They anchored at the mouth of a great river where the shores were as green as the greenest velvet. A little distance from the river an immense desert stretched away. The air was yellow; the sun shone so hot, so hot as if it would burn the earth to ashes, and the people were as black as the blackest jet. They rode across the desert on tall camels; the lions roared with thirst, and the great crocodiles with their grey lizard heads and sharp white teeth gaped up out of the river.

‘Shall we land here?’ asked the dream-boy.

‘No,’ said Little Lasse. ‘The sun would burn us, and the lions and the crocodiles would eat us up. Let us travel to another part of the world.’

‘We can travel back to Europe,’ said the dream-boy with the fair hair. And with that they were there.

They came to a shore where it was all so cool and familiar and friendly. There stood the tall birch tree with its drooping leaves; at the top sat the old crow, and at its foot crept the gardener’s black cat. Not far away was a house which Little Lasse had seen before; near the house there was a garden, and in the garden a pea bed with long pea shells. An old gardener with a green coat walked about and wondered if the cucumbers were ripe. Fylax was barking on the steps, and when he saw Little Lasse he wagged his tail. Old Stina was milking the cows in the farmyard, and there was a very familiar lady in a check woollen shawl on her way to the bleaching green to see if the clothes were bleached. There was, too, a well-known gentleman in a yellow summer coat, with a long pipe in his mouth; he was going to see if the reapers had cut the rye. A boy and a girl were running on the shore and calling out, ‘Little Lasse! Come home for bread-and-butter!’

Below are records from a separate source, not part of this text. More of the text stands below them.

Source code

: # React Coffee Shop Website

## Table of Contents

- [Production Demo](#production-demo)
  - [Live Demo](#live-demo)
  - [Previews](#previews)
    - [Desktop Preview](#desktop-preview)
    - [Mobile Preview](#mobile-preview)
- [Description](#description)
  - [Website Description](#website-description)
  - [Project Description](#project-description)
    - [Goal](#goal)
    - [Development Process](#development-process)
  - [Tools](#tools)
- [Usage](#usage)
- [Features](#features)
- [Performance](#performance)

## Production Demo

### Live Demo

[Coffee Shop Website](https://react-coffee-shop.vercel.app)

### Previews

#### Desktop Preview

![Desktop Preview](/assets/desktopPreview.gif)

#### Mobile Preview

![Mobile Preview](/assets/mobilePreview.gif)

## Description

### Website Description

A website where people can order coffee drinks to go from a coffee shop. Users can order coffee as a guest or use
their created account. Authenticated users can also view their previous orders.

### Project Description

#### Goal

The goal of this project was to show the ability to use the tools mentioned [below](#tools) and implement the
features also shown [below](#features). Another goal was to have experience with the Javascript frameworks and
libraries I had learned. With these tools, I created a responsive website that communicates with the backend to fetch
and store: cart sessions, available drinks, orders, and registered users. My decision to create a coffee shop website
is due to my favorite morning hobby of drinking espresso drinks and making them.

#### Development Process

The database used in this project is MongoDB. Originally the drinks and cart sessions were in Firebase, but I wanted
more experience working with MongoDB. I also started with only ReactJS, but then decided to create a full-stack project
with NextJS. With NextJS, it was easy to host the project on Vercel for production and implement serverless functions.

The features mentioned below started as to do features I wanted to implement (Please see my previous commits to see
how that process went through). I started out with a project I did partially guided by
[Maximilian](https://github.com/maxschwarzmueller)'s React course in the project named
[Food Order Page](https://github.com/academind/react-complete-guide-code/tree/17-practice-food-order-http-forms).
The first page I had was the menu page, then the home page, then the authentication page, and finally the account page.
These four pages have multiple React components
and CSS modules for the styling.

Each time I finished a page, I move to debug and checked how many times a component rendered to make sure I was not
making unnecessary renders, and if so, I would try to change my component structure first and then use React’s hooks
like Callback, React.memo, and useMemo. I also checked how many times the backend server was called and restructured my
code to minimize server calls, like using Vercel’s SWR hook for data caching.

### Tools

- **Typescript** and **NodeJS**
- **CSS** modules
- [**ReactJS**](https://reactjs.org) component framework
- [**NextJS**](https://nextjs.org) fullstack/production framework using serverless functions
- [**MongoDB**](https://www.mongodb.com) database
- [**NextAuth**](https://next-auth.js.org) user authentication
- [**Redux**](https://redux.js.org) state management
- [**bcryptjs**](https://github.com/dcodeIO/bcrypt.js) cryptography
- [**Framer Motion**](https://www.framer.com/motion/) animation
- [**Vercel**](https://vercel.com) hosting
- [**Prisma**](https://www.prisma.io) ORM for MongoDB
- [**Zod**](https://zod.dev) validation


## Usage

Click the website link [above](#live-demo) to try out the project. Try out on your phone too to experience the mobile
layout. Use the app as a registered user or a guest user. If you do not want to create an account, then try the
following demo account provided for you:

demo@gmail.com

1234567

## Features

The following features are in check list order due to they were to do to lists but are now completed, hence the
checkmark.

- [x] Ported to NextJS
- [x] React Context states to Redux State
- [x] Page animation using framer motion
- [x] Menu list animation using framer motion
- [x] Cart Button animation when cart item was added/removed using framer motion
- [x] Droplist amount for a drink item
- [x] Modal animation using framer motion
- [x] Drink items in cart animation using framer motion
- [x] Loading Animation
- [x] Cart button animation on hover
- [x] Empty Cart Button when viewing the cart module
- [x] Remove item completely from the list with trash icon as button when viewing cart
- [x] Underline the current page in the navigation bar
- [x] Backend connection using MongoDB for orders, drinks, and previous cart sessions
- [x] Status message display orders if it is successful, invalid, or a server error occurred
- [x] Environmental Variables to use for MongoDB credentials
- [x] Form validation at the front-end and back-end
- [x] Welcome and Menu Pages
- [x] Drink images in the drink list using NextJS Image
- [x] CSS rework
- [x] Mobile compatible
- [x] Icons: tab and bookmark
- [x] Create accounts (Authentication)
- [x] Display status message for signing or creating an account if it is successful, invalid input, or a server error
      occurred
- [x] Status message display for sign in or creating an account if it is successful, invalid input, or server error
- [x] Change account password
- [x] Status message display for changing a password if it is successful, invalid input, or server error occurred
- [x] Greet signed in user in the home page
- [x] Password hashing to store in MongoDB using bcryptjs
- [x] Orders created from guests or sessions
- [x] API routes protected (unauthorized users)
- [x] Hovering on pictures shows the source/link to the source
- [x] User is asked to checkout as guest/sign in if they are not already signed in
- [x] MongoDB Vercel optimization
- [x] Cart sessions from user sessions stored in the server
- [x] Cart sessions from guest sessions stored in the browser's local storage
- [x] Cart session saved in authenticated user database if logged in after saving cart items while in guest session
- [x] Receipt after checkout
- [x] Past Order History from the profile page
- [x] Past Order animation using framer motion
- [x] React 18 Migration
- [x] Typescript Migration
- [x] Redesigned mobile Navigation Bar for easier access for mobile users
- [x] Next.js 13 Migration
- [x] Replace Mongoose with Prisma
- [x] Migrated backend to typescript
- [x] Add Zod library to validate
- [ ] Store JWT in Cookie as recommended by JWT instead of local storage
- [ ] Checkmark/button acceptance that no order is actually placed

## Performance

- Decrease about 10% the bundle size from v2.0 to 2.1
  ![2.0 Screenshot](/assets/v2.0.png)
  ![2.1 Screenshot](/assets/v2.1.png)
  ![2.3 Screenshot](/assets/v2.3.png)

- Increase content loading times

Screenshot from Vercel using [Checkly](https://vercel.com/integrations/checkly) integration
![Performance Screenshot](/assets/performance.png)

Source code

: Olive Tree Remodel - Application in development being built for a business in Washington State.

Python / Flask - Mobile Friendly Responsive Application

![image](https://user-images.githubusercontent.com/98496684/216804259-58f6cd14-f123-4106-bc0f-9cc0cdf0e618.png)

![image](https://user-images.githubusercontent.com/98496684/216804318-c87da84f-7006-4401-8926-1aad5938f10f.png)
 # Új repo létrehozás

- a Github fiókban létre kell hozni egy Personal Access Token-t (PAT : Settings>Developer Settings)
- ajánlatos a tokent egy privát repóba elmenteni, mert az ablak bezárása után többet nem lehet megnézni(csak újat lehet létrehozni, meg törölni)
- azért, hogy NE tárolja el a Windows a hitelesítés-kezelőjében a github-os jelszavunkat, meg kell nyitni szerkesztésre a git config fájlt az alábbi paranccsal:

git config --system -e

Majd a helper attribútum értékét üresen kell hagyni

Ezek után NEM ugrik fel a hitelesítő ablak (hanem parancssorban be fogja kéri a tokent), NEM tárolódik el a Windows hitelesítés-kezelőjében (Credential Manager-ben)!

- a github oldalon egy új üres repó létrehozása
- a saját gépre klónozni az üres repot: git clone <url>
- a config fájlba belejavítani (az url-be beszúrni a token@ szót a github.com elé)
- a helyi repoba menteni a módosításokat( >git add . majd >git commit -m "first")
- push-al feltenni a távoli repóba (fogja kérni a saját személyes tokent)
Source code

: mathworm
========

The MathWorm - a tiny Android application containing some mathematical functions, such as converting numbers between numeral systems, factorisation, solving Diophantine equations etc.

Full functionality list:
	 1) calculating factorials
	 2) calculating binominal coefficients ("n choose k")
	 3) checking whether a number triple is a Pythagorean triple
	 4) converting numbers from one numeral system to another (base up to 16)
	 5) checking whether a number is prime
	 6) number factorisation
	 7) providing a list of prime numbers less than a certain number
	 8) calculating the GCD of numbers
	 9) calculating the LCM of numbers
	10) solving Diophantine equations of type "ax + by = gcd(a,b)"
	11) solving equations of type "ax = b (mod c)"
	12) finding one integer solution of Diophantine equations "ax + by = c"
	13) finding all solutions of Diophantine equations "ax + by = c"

‘Shall we land here?’ asked the dream-boy, and he blinked his blue eyes roguishly.

‘Come with me, and I shall ask mother to give you some bread-and-butter and a glass of milk,’ said Little Lasse.

‘Wait a little,’ said the dream-boy. And now Little Lasse saw that the kitchen door was open, and from within there was heard a low, pleasant frizzling, like that which is heard when one whisks yellow batter with a wooden ladle into a hot frying-pan.

‘Perhaps we should sail back to Polynesia now?’ said the happy dream-boy.

‘No; they are frying pancakes in Europe just now,’ said Little Lasse; and he wanted to jump ashore, but he could not. The dream-boy had tied him with a chain of flowers, so that he could not move. And now all the little dreams came about him, thousands and thousands of little children, and they made a ring around him and sang a little song:

          The world is very, very wide,
               Little Lasse, Lasse,
          And though you’ve sailed beyond the tide,
          You can never tell how wide
          It is on the other side,
               Lasse, Little Lasse.
          You have found it cold and hot,
               Little Lasse, Lasse;
          But in no land is God not,
               Lasse, Little Lasse.
          Many men live there as here,
          But they all to God are dear,
               Little Lasse, Lasse.
          When His angel is your guide,
               Little Lasse, Lasse,
          Then no harm can e’er betide,
          Even on the other side
               Where the wild beasts wander.
          But tell us now,
               Whene’er you roam,
               Do you not find the best is home
          Of all the lands you’ve looked upon,
               Lasse, Little Lasse?

When the dreams had sung their song they skipped away, and Nukku Matti carried Lasse back to the boat. He lay there for a long time quite still, and he still heard the frying-pan frizzling at home of the fire, the frizzling was very plain, Little Lasse heard it quite near him; and so he woke up and rubbed his eyes.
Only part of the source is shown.